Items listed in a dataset
⟨

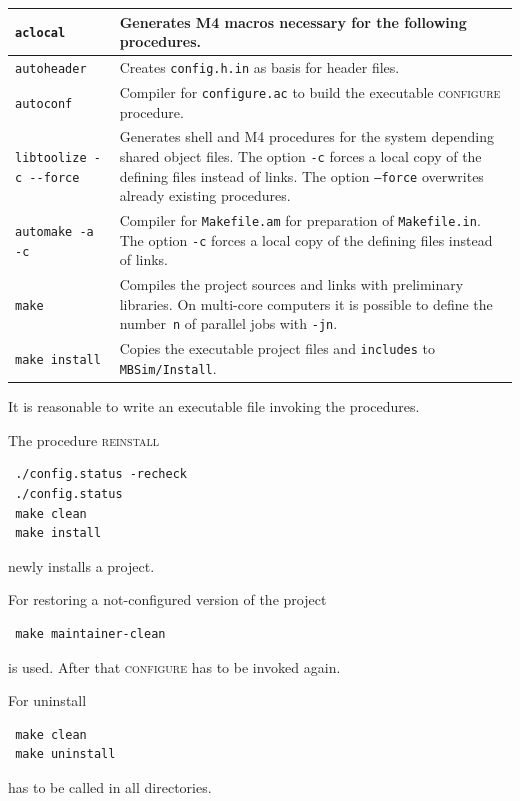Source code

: 	\begin{tabular}{|l|p{100mm}|}
	\hline
		\texttt{aclocal} & Generates M4 macros necessary for the following procedures.\\\hline
		\texttt{autoheader} & Creates \texttt{config.h.in} as basis for header files.\\\hline
		\texttt{autoconf} & Compiler for \texttt{configure.ac} to build the executable \textsc{configure} procedure.\\\hline
		\verb|libtoolize -c --force| & Generates shell and M4 procedures for the system depending shared object files. The option \texttt{-c} forces a local copy of the defining files instead of links. The option \texttt{--force} overwrites already existing procedures.\\\hline
		\texttt{automake -a -c} & Compiler for \texttt{Makefile.am} for preparation of \texttt{Makefile.in}. The option \texttt{-c} forces a local copy of the defining files instead of links.\\\hline
		\texttt{make} & Compiles the project sources and links with preliminary libraries. On multi-core computers it is possible to define the number~\texttt{n} of parallel jobs with \texttt{-jn}.\\\hline
		\texttt{make install} & Copies the executable project files and \texttt{includes} to \texttt{MBSim/Install}.\\\hline 
	\end{tabular}
\par It is reasonable to write an executable file invoking the procedures.\\
\par The procedure \textsc{reinstall}
\begin{verbatim}
 ./config.status -recheck
 ./config.status
 make clean
 make install
\end{verbatim}
newly installs a project.\par
For restoring a not-configured version of the project
\begin{verbatim}
 make maintainer-clean
\end{verbatim}
is used. After that \textsc{configure} has to be invoked again.\par 
For uninstall
\begin{verbatim}
 make clean
 make uninstall
\end{verbatim}
has to be called in all directories.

⟩

→ **The task**
Set down all the data again exactly as above, pictures excluded.

→ **Task response**
Source code

: 	\begin{tabular}{|l|p{100mm}|}
	\hline
		\texttt{aclocal} & Generates M4 macros necessary for the following procedures.\\\hline
		\texttt{autoheader} & Creates \texttt{config.h.in} as basis for header files.\\\hline
		\texttt{autoconf} & Compiler for \texttt{configure.ac} to build the executable \textsc{configure} procedure.\\\hline
		\verb|libtoolize -c --force| & Generates shell and M4 procedures for the system depending shared object files. The option \texttt{-c} forces a local copy of the defining files instead of links. The option \texttt{--force} overwrites already existing procedures.\\\hline
		\texttt{automake -a -c} & Compiler for \texttt{Makefile.am} for preparation of \texttt{Makefile.in}. The option \texttt{-c} forces a local copy of the defining files instead of links.\\\hline
		\texttt{make} & Compiles the project sources and links with preliminary libraries. On multi-core computers it is possible to define the number~\texttt{n} of parallel jobs with \texttt{-jn}.\\\hline
		\texttt{make install} & Copies the executable project files and \texttt{includes} to \texttt{MBSim/Install}.\\\hline 
	\end{tabular}
\par It is reasonable to write an executable file invoking the procedures.\\
\par The procedure \textsc{reinstall}
\begin{verbatim}
 ./config.status -recheck
 ./config.status
 make clean
 make install
\end{verbatim}
newly installs a project.\par
For restoring a not-configured version of the project
\begin{verbatim}
 make maintainer-clean
\end{verbatim}
is used. After that \textsc{configure} has to be invoked again.\par 
For uninstall
\begin{verbatim}
 make clean
 make uninstall
\end{verbatim}
has to be called in all directories.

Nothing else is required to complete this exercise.